Valuation-wise, FedEx is compelling. It currently sells at 14 times trailing earnings and 11 times forward earnings. Full-year profit this year is seen rising 7% from 2011 to $7.04 a share. Next year, growth is seen accelerating, rising 17% to $8.26 a share.

FedEx's recent price performance leaves a lot to be desired. While emerging leaders have been breaking out left and right, FedEx can't get out of its own way. The stock has been a laggard for a while now, but with overall market sentiment on the mend, buyers could start coming into FedEx soon, depending on what the company has to say about worldwide demand going forward.

The bulls will say that FedEx has made it through the worst of it. Europe seems to be getting its house in order. On the home front, the Fed just announced another round of quantitative easing to stimulate the economy and get job growth back on tract.

The bears, however, say the worldwide economy is still vulnerable. This argument carries weight as well because no one really knows what the end result of recent actions by Draghi and Bernanke will look like.

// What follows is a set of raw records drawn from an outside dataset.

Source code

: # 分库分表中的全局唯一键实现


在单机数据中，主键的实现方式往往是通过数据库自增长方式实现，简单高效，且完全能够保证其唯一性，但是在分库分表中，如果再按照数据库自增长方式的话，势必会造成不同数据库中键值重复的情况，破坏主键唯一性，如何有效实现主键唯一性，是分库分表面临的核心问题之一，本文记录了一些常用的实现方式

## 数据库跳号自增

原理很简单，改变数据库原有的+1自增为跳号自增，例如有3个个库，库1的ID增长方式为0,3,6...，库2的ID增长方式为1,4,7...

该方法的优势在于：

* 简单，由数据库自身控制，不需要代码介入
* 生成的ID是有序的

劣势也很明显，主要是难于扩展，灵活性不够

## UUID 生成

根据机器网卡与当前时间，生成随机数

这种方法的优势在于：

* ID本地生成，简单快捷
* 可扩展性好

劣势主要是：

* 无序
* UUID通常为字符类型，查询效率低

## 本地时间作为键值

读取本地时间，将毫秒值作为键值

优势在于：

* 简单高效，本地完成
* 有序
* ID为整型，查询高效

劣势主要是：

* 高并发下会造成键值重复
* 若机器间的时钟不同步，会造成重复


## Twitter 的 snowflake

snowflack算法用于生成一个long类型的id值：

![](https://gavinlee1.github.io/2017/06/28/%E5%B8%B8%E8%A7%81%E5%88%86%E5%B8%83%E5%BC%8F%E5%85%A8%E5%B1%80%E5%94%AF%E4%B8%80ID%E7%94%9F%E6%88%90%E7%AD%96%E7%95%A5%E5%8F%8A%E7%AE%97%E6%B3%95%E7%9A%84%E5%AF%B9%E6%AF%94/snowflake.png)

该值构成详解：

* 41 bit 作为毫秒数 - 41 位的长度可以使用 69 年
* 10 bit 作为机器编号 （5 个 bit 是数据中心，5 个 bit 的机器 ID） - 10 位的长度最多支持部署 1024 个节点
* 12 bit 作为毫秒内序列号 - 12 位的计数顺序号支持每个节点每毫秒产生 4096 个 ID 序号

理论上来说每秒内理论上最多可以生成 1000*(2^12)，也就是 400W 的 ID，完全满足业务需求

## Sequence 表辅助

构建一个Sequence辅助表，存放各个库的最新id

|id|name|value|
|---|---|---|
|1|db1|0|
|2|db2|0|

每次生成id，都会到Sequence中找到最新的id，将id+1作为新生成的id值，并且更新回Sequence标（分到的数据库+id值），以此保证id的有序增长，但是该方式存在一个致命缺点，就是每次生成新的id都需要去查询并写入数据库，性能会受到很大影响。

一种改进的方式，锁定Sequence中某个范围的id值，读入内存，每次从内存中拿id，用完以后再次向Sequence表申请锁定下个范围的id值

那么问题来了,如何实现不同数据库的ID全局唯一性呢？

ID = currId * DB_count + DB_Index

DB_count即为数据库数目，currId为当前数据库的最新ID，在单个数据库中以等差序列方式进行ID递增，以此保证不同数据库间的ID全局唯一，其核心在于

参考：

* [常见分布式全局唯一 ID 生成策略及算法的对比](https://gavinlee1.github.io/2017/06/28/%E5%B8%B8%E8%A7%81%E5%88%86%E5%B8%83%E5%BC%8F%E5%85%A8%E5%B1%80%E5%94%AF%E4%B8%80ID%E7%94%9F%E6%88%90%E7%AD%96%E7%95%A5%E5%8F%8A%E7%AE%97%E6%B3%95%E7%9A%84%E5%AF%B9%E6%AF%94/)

Several countries in the Eurozone remain in recession and the U.S. economy still faces many hurdles.

A look at FedEx's chart shows a big base that started in mid-February. Its technical picture would improve quite a bit if the stock is able to clear current resistance at $93.17, its intraday high set on July 19. If Wall Street likes what it hears from FedEx on Tuesday, an upside breakout can't be ruled out. Keep in mind that institutional buying is the fuel for any successful breakout. If buyers come into FedEx soon, make sure volume expands. That would be a sign that institutions are buying.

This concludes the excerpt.